The Louisiana Oil and Gas Association and the Louisiana Mid-Continent Oil and Gas Association bashed this settlement in no uncertain terms, and rightly so…
“This is just the latest chapter in the trial lawyers’ playbook to shakedown Louisiana oil and gas companies for legally conducting production activities, which were encouraged by state incentives and carried out under rigorous state and federal regulations many decades ago.”
“This misguided effort to go back in time and rewrite history amounts to an all-out legal attack on the entire regulatory framework through which oil and gas operations have been conducted for nearly a century. Regardless of how one company may choose to handle their case, LOGA, LMOGA and our members remain confident these claims will not stand up in federal court.”
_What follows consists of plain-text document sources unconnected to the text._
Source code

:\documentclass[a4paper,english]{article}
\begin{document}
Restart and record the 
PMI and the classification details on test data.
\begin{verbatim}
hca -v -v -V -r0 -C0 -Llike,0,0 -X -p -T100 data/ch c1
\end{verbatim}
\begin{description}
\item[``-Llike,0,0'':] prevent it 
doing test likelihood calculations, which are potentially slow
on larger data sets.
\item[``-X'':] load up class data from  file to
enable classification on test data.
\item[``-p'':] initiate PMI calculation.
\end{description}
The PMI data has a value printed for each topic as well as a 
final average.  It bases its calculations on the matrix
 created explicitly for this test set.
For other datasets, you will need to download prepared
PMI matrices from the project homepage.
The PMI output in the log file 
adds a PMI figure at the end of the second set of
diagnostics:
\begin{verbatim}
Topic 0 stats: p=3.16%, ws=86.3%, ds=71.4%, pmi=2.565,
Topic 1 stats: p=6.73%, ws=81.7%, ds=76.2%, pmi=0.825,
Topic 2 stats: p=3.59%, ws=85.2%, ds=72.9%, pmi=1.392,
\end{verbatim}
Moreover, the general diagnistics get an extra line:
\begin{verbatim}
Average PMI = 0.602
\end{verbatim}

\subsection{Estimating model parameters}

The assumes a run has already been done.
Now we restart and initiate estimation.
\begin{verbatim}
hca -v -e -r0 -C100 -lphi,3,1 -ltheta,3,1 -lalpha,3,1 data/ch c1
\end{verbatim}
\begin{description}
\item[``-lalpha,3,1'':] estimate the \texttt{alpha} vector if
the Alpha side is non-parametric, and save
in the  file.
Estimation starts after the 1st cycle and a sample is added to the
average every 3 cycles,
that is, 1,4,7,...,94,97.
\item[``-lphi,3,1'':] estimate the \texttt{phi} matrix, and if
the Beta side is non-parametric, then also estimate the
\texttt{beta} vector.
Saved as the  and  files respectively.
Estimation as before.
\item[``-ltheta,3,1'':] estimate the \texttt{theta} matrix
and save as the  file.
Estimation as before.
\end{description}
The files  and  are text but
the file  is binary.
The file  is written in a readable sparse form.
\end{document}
“Unfortunately, while this divisive litigation drags on— potentially for decades— the uncertainty and unpredictability created by it will continue to drive jobs, workers, families, and investments away from Louisiana. For example, Lafayette and Houma, two communities that once thrived in the energy sector, are now suffering some of the largest job losses in the nation. Many factors influence investment decisions, including the price of oil, but there’s no question the increased litigation risk created by these meritless lawsuits is having a major impact. Enough is enough.”
“Litigation has been ongoing for years and is nowhere close to resolution. At the same time, this litigation threatens the future of the oil and gas industry in Louisiana, which has been a critical driver of job creation, tax revenue, and economic growth in the state. Revenues generated by oil and gas production also provide more than 30 percent of the state’s funding for coastal restoration and hurricane protection projects.”
“Rather than supporting these trial lawyer-invented permit lawsuits, state and local officials should be working with industry to support oil and gas production, which will create much-needed jobs and generate even more funding for our coast.”
That’s the take from the people in the industry who are committed to staying here and keeping those jobs for Louisiana folks.
But if John Bel Edwards is the governor for four more years, that could be a dwindling number of die-hards. Which is a scary reality the state’s voters are going to have to recognize.